I just can’t see a lot of those guys spinning up in the air like those girls did. And he’s saying you’re uniquely made. Let me tell you, under the submission of the Lordship of Christ, how it works.

And so, as the Church submits to Christ, wives should also submit to their husbands in everything.

And by the way, this idea of submitting to your husband? It’s as unto the Lord. It’s not that I obey my husband exactly how I obey Christ.

I submit to how God is going to lead as an act of lordship to say, “God, You are sovereignly in control and You placed this man to catch me and hold me and I am doing this as an act of worship to You.”

Because the average woman, the biggest, hardest part of submitting is looking kind of, across the chair or across the room and saying, “Yeah, I don’t know if that guy’s going to make the right decision. I don’t know if I jump, if he will or can catch me.”

And so a lot of wives never get to where they get into the rhythm of the dance for all the fears of what might happen. And he says, well, just do it as unto the Lord.

And by the way, there, in every relationship, every organization, every institution, someone leads, right? Someone leads.

And people want to debate this and fight about it. The buck stops somewhere. In every relationship.

It’d be interesting if I asked you who’s the leader in your house? Who, and by that, who takes initiative? Who has the weight of responsibility? Who has the job, in your house, of initiating the part of the dance, doing the heavy lifting, and loving the way Christ loved the Church?

And this may be a little uncomfortable but I’ll let you know here in just one second, I have five questions to ask you. And how you answer these questions will tell you exactly who’s leading. Okay? Really, really simple.

Question number one is who handles the money? Not necessarily just who handles the checks. Who feels the moral weight of what’s happening financially in your house?

Question number two. When both of you are home, who disciplines the children? Question number three. Who initiates talking about future plans or addressing problems? See, leaders initiate. Leaders see needs. Leaders provide. Leaders protect.

Question number four. Who asks the most questions and who makes the most statements?

I hope that didn’t, kind of, jolt your world a little bit. But this issue of who takes the first step and initiates is not all that hard to figure out.

But what God is saying, in this dance, is women? Follow his lead. The command, “Be subject,” same word – hupotasso – “to your husband as an act of obedience and reverence to Christ.”

The reason: the husband is the head.

Open your Bibles to 1 Corinthians chapter 11 and I want to give you a picture. See, we think headship has to do with inferiority and superiority. We think headship has to do with one-upmanship. What you’re going to find is, headship really is where the buck stops.

It’s not so much who makes the decisions, it’s who is ultimately responsible? That’s the key. And what you’re going to find is, is that there is no lower level or lack of authority or equality or importance unless you have really marred theology.

1 Corinthians chapter 11, skip down to verse 3. Paul is talking about being an imitator of him like he imitates Christ.

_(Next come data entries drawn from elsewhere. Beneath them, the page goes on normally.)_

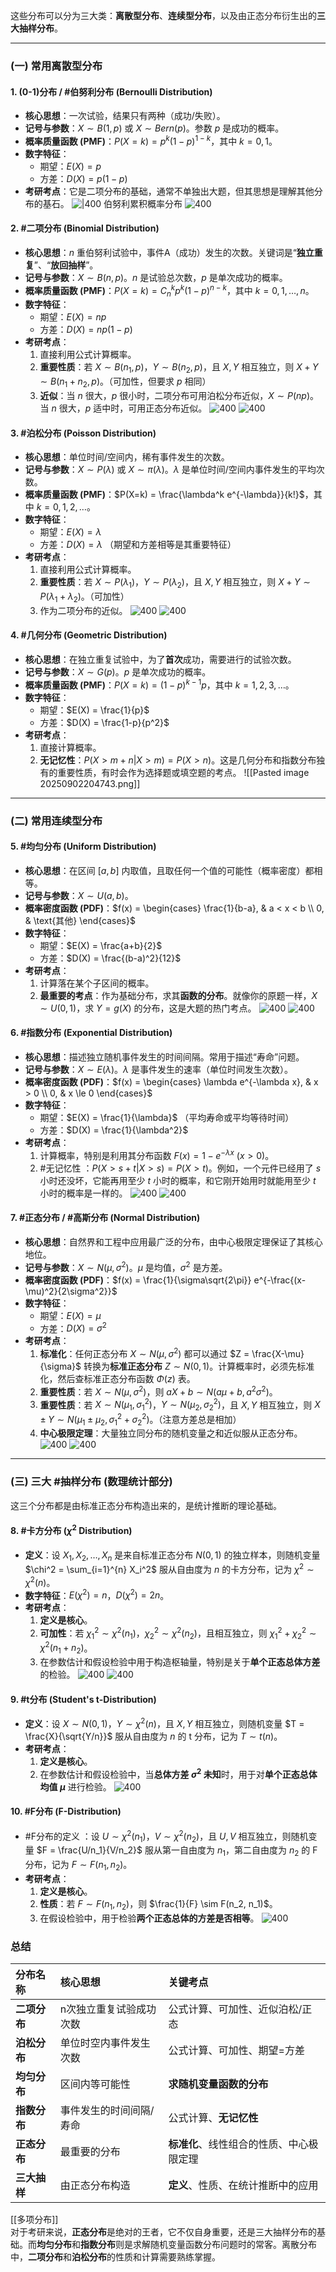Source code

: 这些分布可以分为三大类：**离散型分布**、**连续型分布**，以及由正态分布衍生出的**三大抽样分布**。

---

### (一) 常用离散型分布

#### 1. (0-1)分布 / #伯努利分布 (Bernoulli Distribution)

*   **核心思想**：一次试验，结果只有两种（成功/失败）。
*   **记号与参数**：$X \sim B(1, p)$ 或 $X \sim Bern(p)$。参数 $p$ 是成功的概率。
*   **概率质量函数 (PMF)**：$P(X=k) = p^k(1-p)^{1-k}$，其中 $k=0, 1$。
*   **数字特征**：
    *   期望：$E(X) = p$
    *   方差：$D(X) = p(1-p)$
*   **考研考点**：它是二项分布的基础，通常不单独出大题，但其思想是理解其他分布的基石。 
![|400](https://i-blog.csdnimg.cn/blog_migrate/c20e798cfabf4db0283a3bb0fd7a31ed.png)
伯努利累积概率分布
![400](https://i-blog.csdnimg.cn/blog_migrate/1f7bd380d8c5fa618972dd91fbc24022.png)




#### 2. #二项分布 (Binomial Distribution)

*   **核心思想**：$n$ 重伯努利试验中，事件A（成功）发生的次数。关键词是“**独立重复**”、“**放回抽样**”。
*   **记号与参数**：$X \sim B(n, p)$。$n$ 是试验总次数，$p$ 是单次成功的概率。
*   **概率质量函数 (PMF)**：$P(X=k) = C_n^k p^k (1-p)^{n-k}$，其中 $k=0, 1, \dots, n$。
*   **数字特征**：
    *   期望：$E(X) = np$
    *   方差：$D(X) = np(1-p)$
*   **考研考点**：
    1.  直接利用公式计算概率。
    2.  **重要性质**：若 $X \sim B(n_1, p)$，$Y \sim B(n_2, p)$，且 $X, Y$ 相互独立，则 $X+Y \sim B(n_1+n_2, p)$。（可加性，但要求 $p$ 相同）
    3.  **近似**：当 $n$ 很大，$p$ 很小时，二项分布可用泊松分布近似，$X \sim P(np)$。当 $n$ 很大，$p$ 适中时，可用正态分布近似。
![400](https://i-blog.csdnimg.cn/blog_migrate/003be3d7a6ca9ed18fa50f6deefd3f52.png)
![400](https://i-blog.csdnimg.cn/blog_migrate/d07e5a1f0ff1868af886a9ed62483e72.png)
#### 3.  #泊松分布 (Poisson Distribution)

*   **核心思想**：单位时间/空间内，稀有事件发生的次数。
*   **记号与参数**：$X \sim P(\lambda)$ 或 $X \sim \pi(\lambda)$。$\lambda$ 是单位时间/空间内事件发生的平均次数。
*   **概率质量函数 (PMF)**：$P(X=k) = \frac{\lambda^k e^{-\lambda}}{k!}$，其中 $k=0, 1, 2, \dots$。
*   **数字特征**：
    *   期望：$E(X) = \lambda$
    *   方差：$D(X) = \lambda$ （期望和方差相等是其重要特征）
*   **考研考点**：
    1.  直接利用公式计算概率。
    2.  **重要性质**：若 $X \sim P(\lambda_1)$，$Y \sim P(\lambda_2)$，且 $X, Y$ 相互独立，则 $X+Y \sim P(\lambda_1+\lambda_2)$。（可加性）
    3.  作为二项分布的近似。
![400](https://i-blog.csdnimg.cn/blog_migrate/3ba4d788d0c159a959528fb44a5721ce.png)
![400](https://i-blog.csdnimg.cn/blog_migrate/4d9f2b817a50d7d4f1682fed01264beb.png)
#### 4. #几何分布 (Geometric Distribution)

*   **核心思想**：在独立重复试验中，为了**首次**成功，需要进行的试验次数。
*   **记号与参数**：$X \sim G(p)$。$p$ 是单次成功的概率。
*   **概率质量函数 (PMF)**：$P(X=k) = (1-p)^{k-1}p$，其中 $k=1, 2, 3, \dots$。
*   **数字特征**：
    *   期望：$E(X) = \frac{1}{p}$
    *   方差：$D(X) = \frac{1-p}{p^2}$
*   **考研考点**：
    1.  直接计算概率。
    2.  **无记忆性**：$P(X > m+n | X > m) = P(X > n)$。这是几何分布和指数分布独有的重要性质，有时会作为选择题或填空题的考点。
![[Pasted image 20250902204743.png]]
---

### (二) 常用连续型分布

#### 5. #均匀分布 (Uniform Distribution)

*   **核心思想**：在区间 $[a, b]$ 内取值，且取任何一个值的可能性（概率密度）都相等。
*   **记号与参数**：$X \sim U(a, b)$。
*   **概率密度函数 (PDF)**：$f(x) = \begin{cases} \frac{1}{b-a}, & a < x < b \\ 0, & \text{其他} \end{cases}$
*   **数字特征**：
    *   期望：$E(X) = \frac{a+b}{2}$
    *   方差：$D(X) = \frac{(b-a)^2}{12}$
*   **考研考点**：
    1.  计算落在某个子区间的概率。
    2.  **最重要的考点**：作为基础分布，求其**函数的分布**。就像你的原题一样，$X \sim U(0, 1)$，求 $Y = g(X)$ 的分布，这是大题的热门考点。
![400](https://i-blog.csdnimg.cn/blog_migrate/f7c94a235dc169b4e7da699154d60a18.png)
![400](https://i-blog.csdnimg.cn/blog_migrate/5060f0f97de20dbe888f12536fe6dcd3.png)
#### 6. #指数分布 (Exponential Distribution)

*   **核心思想**：描述独立随机事件发生的时间间隔。常用于描述“寿命”问题。
*   **记号与参数**：$X \sim E(\lambda)$。$\lambda$ 是事件发生的速率（单位时间发生次数）。
*   **概率密度函数 (PDF)**：$f(x) = \begin{cases} \lambda e^{-\lambda x}, & x > 0 \\ 0, & x \le 0 \end{cases}$
*   **数字特征**：
    *   期望：$E(X) = \frac{1}{\lambda}$ （平均寿命或平均等待时间）
    *   方差：$D(X) = \frac{1}{\lambda^2}$
*   **考研考点**：
    1.  计算概率，特别是利用其分布函数 $F(x) = 1 - e^{-\lambda x}$ ($x>0$)。
    2.  #无记忆性 ：$P(X > s+t | X > s) = P(X > t)$。例如，一个元件已经用了 $s$ 小时还没坏，它能再用至少 $t$ 小时的概率，和它刚开始用时就能用至少 $t$ 小时的概率是一样的。
![400](https://i-blog.csdnimg.cn/blog_migrate/9bc72ca19f8d0b2efdd21f12c85be90c.png)
![400](https://i-blog.csdnimg.cn/blog_migrate/87c8c65ccb5c86007b62bacda954a3f6.png) 


#### 7. #正态分布 / #高斯分布 (Normal Distribution)

*   **核心思想**：自然界和工程中应用最广泛的分布，由中心极限定理保证了其核心地位。
*   **记号与参数**：$X \sim N(\mu, \sigma^2)$。$\mu$ 是均值，$\sigma^2$ 是方差。
*   **概率密度函数 (PDF)**：$f(x) = \frac{1}{\sigma\sqrt{2\pi}} e^{-\frac{(x-\mu)^2}{2\sigma^2}}$
*   **数字特征**：
    *   期望：$E(X) = \mu$
    *   方差：$D(X) = \sigma^2$
*   **考研考点**：
    1.  **标准化**：任何正态分布 $X \sim N(\mu, \sigma^2)$ 都可以通过 $Z = \frac{X-\mu}{\sigma}$ 转换为**标准正态分布** $Z \sim N(0, 1)$。计算概率时，必须先标准化，然后查标准正态分布函数 $\Phi(z)$ 表。
    2.  **重要性质**：若 $X \sim N(\mu, \sigma^2)$，则 $aX+b \sim N(a\mu+b, a^2\sigma^2)$。
    3.  **重要性质**：若 $X \sim N(\mu_1, \sigma_1^2)$，$Y \sim N(\mu_2, \sigma_2^2)$，且 $X, Y$ 相互独立，则 $X \pm Y \sim N(\mu_1 \pm \mu_2, \sigma_1^2 + \sigma_2^2)$。（注意方差总是相加）
    4.  **中心极限定理**：大量独立同分布的随机变量之和近似服从正态分布。
![400](https://i-blog.csdnimg.cn/blog_migrate/d315c59e4f73f70c9dc0a99af6f27b07.png)
 ![400](https://i-blog.csdnimg.cn/blog_migrate/3cd479b1e569556c1b3c854ebf282bd4.png)
---

### (三) 三大 #抽样分布 (数理统计部分)

这三个分布都是由标准正态分布构造出来的，是统计推断的理论基础。

#### 8. #卡方分布 ($\chi^2$ Distribution)

*   **定义**：设 $X_1, X_2, \dots, X_n$ 是来自标准正态分布 $N(0, 1)$ 的独立样本，则随机变量 $\chi^2 = \sum_{i=1}^{n} X_i^2$ 服从自由度为 $n$ 的卡方分布，记为 $\chi^2 \sim \chi^2(n)$。
*   **数字特征**：$E(\chi^2) = n$，$D(\chi^2) = 2n$。
*   **考研考点**：
    1.  **定义是核心**。
    2.  **可加性**：若 $\chi_1^2 \sim \chi^2(n_1)$，$\chi_2^2 \sim \chi^2(n_2)$，且相互独立，则 $\chi_1^2 + \chi_2^2 \sim \chi^2(n_1+n_2)$。
    3.  在参数估计和假设检验中用于构造枢轴量，特别是关于**单个正态总体方差**的检验。
![400](https://i-blog.csdnimg.cn/blog_migrate/4d4917fe249854fbf1e2f37c4f8d7800.png)
![400](https://i-blog.csdnimg.cn/blog_migrate/7ae77d37e7ca2da6e6e0ea1a3d9b1517.png)

#### 9. #t分布 (Student's t-Distribution)

*   **定义**：设 $X \sim N(0, 1)$，$Y \sim \chi^2(n)$，且 $X, Y$ 相互独立，则随机变量 $T = \frac{X}{\sqrt{Y/n}}$ 服从自由度为 $n$ 的 t 分布，记为 $T \sim t(n)$。
*   **考研考点**：
    1.  **定义是核心**。
    2.  在参数估计和假设检验中，当**总体方差 $\sigma^2$ 未知**时，用于对**单个正态总体均值 $\mu$** 进行检验。
![400](https://i-blog.csdnimg.cn/blog_migrate/c6ac56cdd8809e2a15502096cb5821b7.png) 

#### 10. #F分布 (F-Distribution)

*   #F分布的定义 ：设 $U \sim \chi^2(n_1)$，$V \sim \chi^2(n_2)$，且 $U, V$ 相互独立，则随机变量 $F = \frac{U/n_1}{V/n_2}$ 服从第一自由度为 $n_1$，第二自由度为 $n_2$ 的 F 分布，记为 $F \sim F(n_1, n_2)$。
*   **考研考点**：
    1.  **定义是核心**。
    2.  **性质**：若 $F \sim F(n_1, n_2)$，则 $\frac{1}{F} \sim F(n_2, n_1)$。
    3.  在假设检验中，用于检验**两个正态总体的方差是否相等**。
![400](https://i-blog.csdnimg.cn/blog_migrate/1cb627e0eeb116efbe13edfbdeb8c1b1.png) 
### 总结

| 分布名称 | 核心思想 | 关键考点 |
| :--- | :--- | :--- |
| **二项分布** | n次独立重复试验成功次数 | 公式计算、可加性、近似泊松/正态 |
| **泊松分布** | 单位时空内事件发生次数 | 公式计算、可加性、期望=方差 |
| **均匀分布** | 区间内等可能性 | **求随机变量函数的分布** |
| **指数分布** | 事件发生的时间间隔/寿命 | 公式计算、**无记忆性** |
| **正态分布** | 最重要的分布 | **标准化**、线性组合的性质、中心极限定理 |
| **三大抽样** | 由正态分布构造 | **定义**、性质、在统计推断中的应用 |
[[多项分布]]  
对于考研来说，**正态分布**是绝对的王者，它不仅自身重要，还是三大抽样分布的基础。而**均匀分布**和**指数分布**则是求解随机变量函数分布问题时的常客。离散分布中，**二项分布**和**泊松分布**的性质和计算需要熟练掌握。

And then he praises them in verse 2 remembering and telling them to hold firmly to the traditions that as he taught.

And then notice verse 3. “But I want you to understand that Christ is the head of every man. And the man is the head of a woman. And God is the head of Christ.”

Now, is Jesus less than God? No. Is He inferior than God the Father? No. But what’s he say? In function and design, in the Godhead, Jesus willfully, voluntarily. In fact, the word for submit here? It’s in what’s called the middle voice.

It’s a woman, voluntarily, of herself, submitting out of reverence to God and out of love for the husband.

And this is not a big thumb on top of the woman going, “You’ve got to submit.” This is God saying, “Living out the lordship of Christ the way the dance works best is I want you, of your own volition, to voluntarily respond in this way, the same way Jesus responds to the Father.”